Today, classical Chinese furniture is highly prized again, noted for its use of dense hardwoods such as huanghuali, zitan and jichimu, materials valued for their strength and rich grain. Rather than relying on applied ornament or surface decoration, Ming furniture emphasized purity of form, structural clarity and the highest standards of workmanship. Beauty lay in proportion, subtle curves, and the wood’s expressive character. Huanghuali, in particular, was prized for its texture and striking grain, ranging from honey-gold to deep russet tones, lending a quiet sense of luxury to restrained designs.
The chair’s U-shaped crest rail, known as a “horseshoe back,” is one of the most recognizable forms of classical Chinese furniture, later inspiring 20th-century designers Hans Wegner, George Nakashima and Finn Juhl. The folding version of the horseshoe-back chair was first developed during the Song dynasty, around the 12th century, and represents a uniquely Chinese solution that combines mobility with a dignified presence. When folded, the front seat rail fits within the curved supporting arms—an ingenious detail reflecting technical mastery and aesthetic restraint. Discreet metal bracing strengthens the joints without disrupting the visual harmony.

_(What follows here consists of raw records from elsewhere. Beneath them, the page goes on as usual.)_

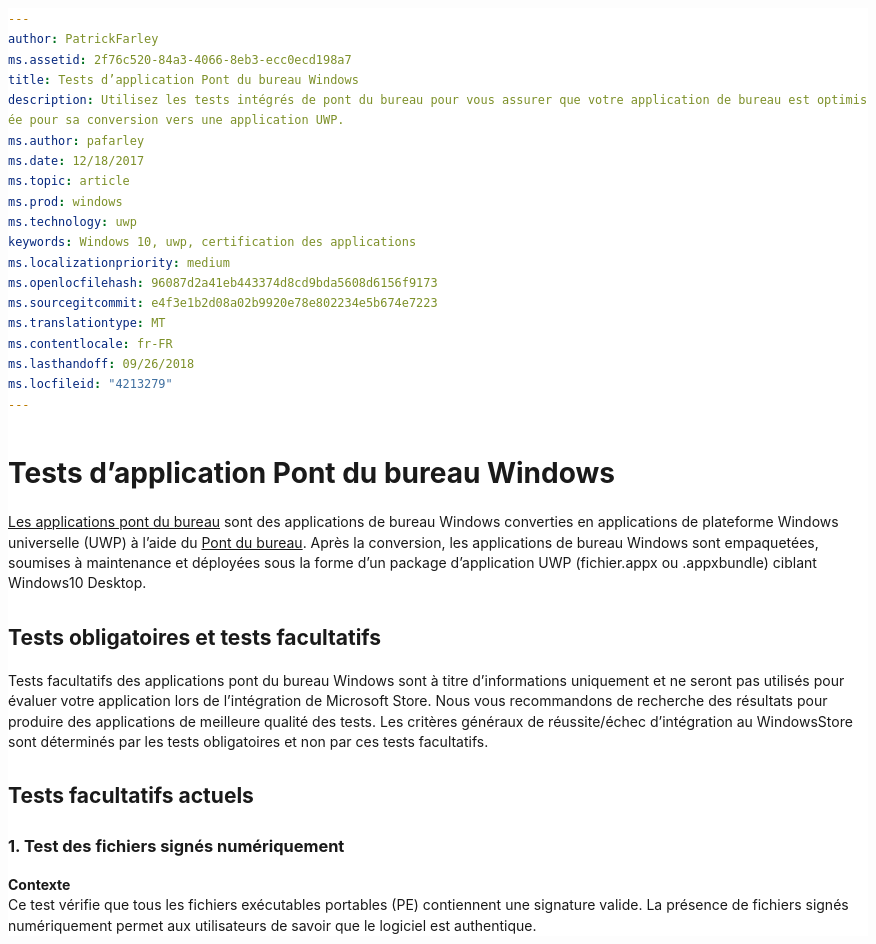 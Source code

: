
 ```yaml
---
author: PatrickFarley
ms.assetid: 2f76c520-84a3-4066-8eb3-ecc0ecd198a7
title: Tests d’application Pont du bureau Windows
description: Utilisez les tests intégrés de pont du bureau pour vous assurer que votre application de bureau est optimisée pour sa conversion vers une application UWP.
ms.author: pafarley
ms.date: 12/18/2017
ms.topic: article
ms.prod: windows
ms.technology: uwp
keywords: Windows 10, uwp, certification des applications
ms.localizationpriority: medium
ms.openlocfilehash: 96087d2a41eb443374d8cd9bda5608d6156f9173
ms.sourcegitcommit: e4f3e1b2d08a02b9920e78e802234e5b674e7223
ms.translationtype: MT
ms.contentlocale: fr-FR
ms.lasthandoff: 09/26/2018
ms.locfileid: "4213279"
---
```

# <a name="windows-desktop-bridge-app-tests"></a>Tests d’application Pont du bureau Windows

[Les applications pont du bureau](https://docs.microsoft.com/en-us/windows/uwp/porting/desktop-to-uwp-root) sont des applications de bureau Windows converties en applications de plateforme Windows universelle (UWP) à l’aide du [Pont du bureau](https://developer.microsoft.com/en-us/windows/bridges/desktop). Après la conversion, les applications de bureau Windows sont empaquetées, soumises à maintenance et déployées sous la forme d’un package d’application UWP (fichier.appx ou .appxbundle) ciblant Windows10 Desktop.

## <a name="required-versus-optional-tests"></a>Tests obligatoires et tests facultatifs
Tests facultatifs des applications pont du bureau Windows sont à titre d’informations uniquement et ne seront pas utilisés pour évaluer votre application lors de l’intégration de Microsoft Store. Nous vous recommandons de recherche des résultats pour produire des applications de meilleure qualité des tests. Les critères généraux de réussite/échec d’intégration au WindowsStore sont déterminés par les tests obligatoires et non par ces tests facultatifs.

## <a name="current-optional-tests"></a>Tests facultatifs actuels

### <a name="1-digitally-signed-file-test"></a>1. Test des fichiers signés numériquement 
**Contexte**  
Ce test vérifie que tous les fichiers exécutables portables (PE) contiennent une signature valide. La présence de fichiers signés numériquement permet aux utilisateurs de savoir que le logiciel est authentique.
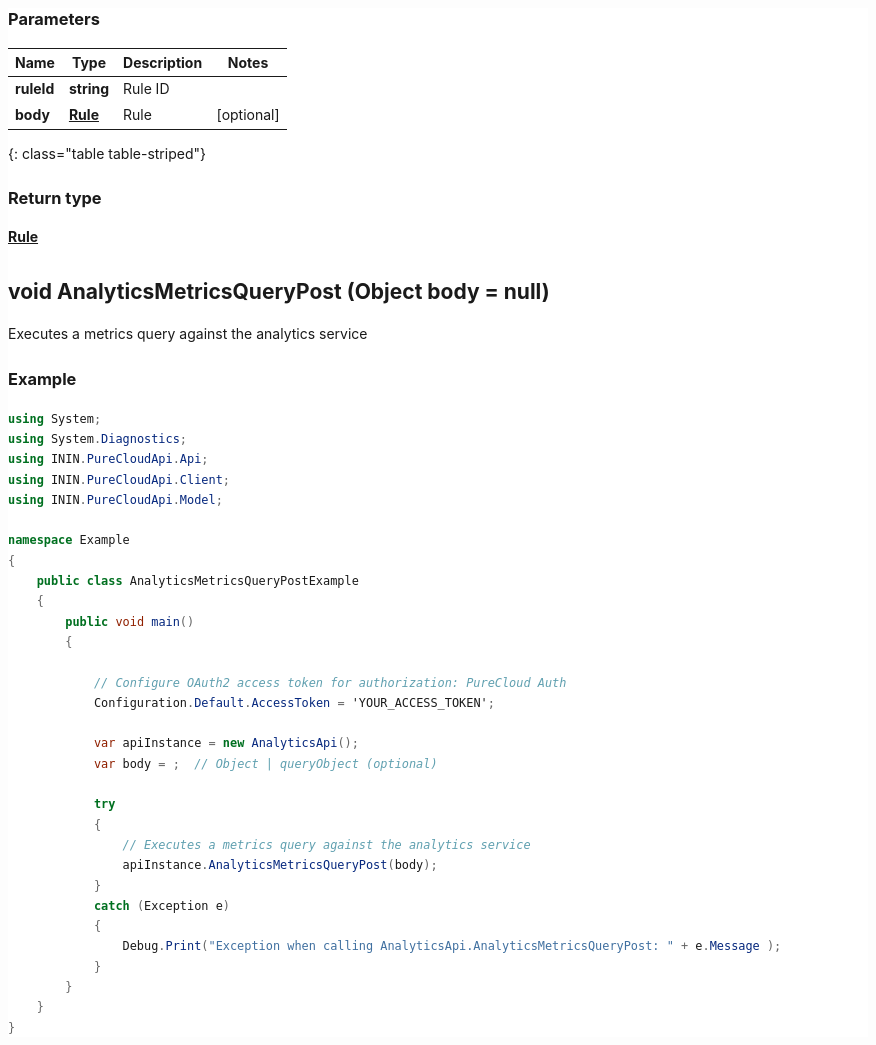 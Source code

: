 ### Parameters


|Name | Type | Description  | Notes |
|------------- | ------------- | ------------- | -------------|
| **ruleId** | **string**| Rule ID |  |
| **body** | [**Rule**](Rule.md)| Rule | [optional]  |
{: class="table table-striped"}

### Return type

[**Rule**](Rule.md)

<a name="AnalyticsMetricsQueryPost"></a>
## void AnalyticsMetricsQueryPost (Object body = null)

Executes a metrics query against the analytics service



### Example
```csharp
using System;
using System.Diagnostics;
using ININ.PureCloudApi.Api;
using ININ.PureCloudApi.Client;
using ININ.PureCloudApi.Model;

namespace Example
{
    public class AnalyticsMetricsQueryPostExample
    {
        public void main()
        {
            
            // Configure OAuth2 access token for authorization: PureCloud Auth
            Configuration.Default.AccessToken = 'YOUR_ACCESS_TOKEN';

            var apiInstance = new AnalyticsApi();
            var body = ;  // Object | queryObject (optional) 

            try
            {
                // Executes a metrics query against the analytics service
                apiInstance.AnalyticsMetricsQueryPost(body);
            }
            catch (Exception e)
            {
                Debug.Print("Exception when calling AnalyticsApi.AnalyticsMetricsQueryPost: " + e.Message );
            }
        }
    }
}
```
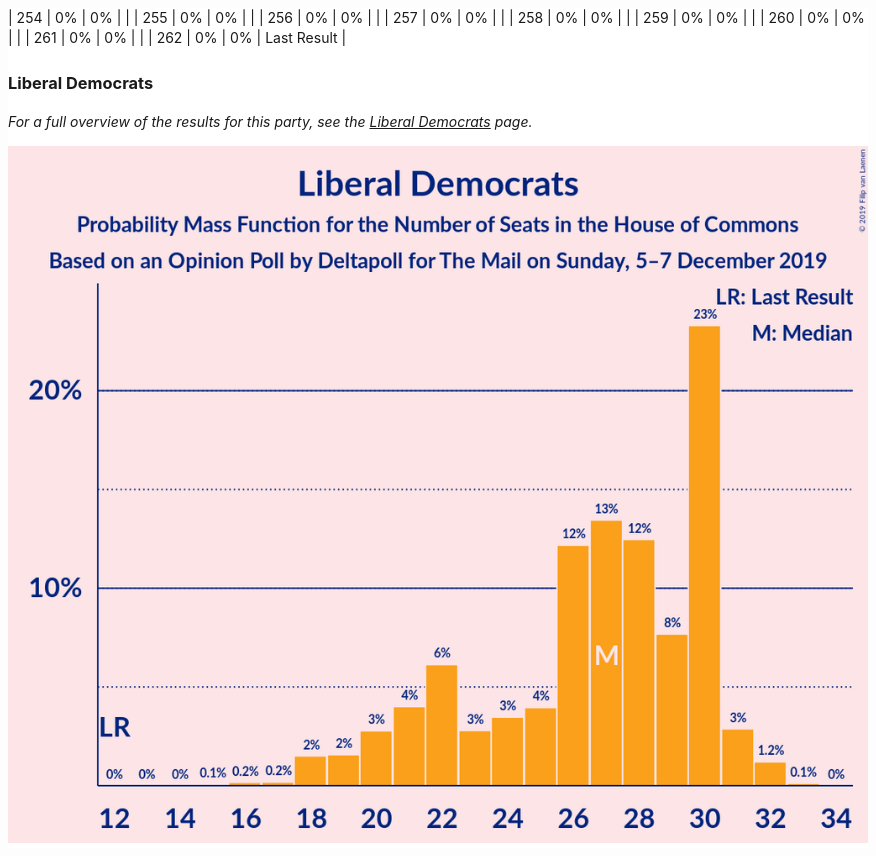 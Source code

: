 | 254 | 0% | 0% |  |
| 255 | 0% | 0% |  |
| 256 | 0% | 0% |  |
| 257 | 0% | 0% |  |
| 258 | 0% | 0% |  |
| 259 | 0% | 0% |  |
| 260 | 0% | 0% |  |
| 261 | 0% | 0% |  |
| 262 | 0% | 0% | Last Result |

### Liberal Democrats

*For a full overview of the results for this party, see the [Liberal Democrats](party-liberaldemocrats.html) page.*

![Graph with seats probability mass function not yet produced](2019-12-07-Deltapoll-seats-pmf-liberaldemocrats.png "Seats Probability Mass Function")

Yet the folding mechanism’s complexity made it vulnerable to damage. Today, few survive, most preserved in museum collections. One celebrated example was sold in our Hong Kong rooms in 2022 as part of the collection of Sir Joseph Hotung, where it realized the equivalent of $15.8 million, setting a world auction record for a Chinese chair and the third highest price for any chair sold at auction. In every curve and joint, these chairs tell the story of a time when form, function and philosophy were inseparable.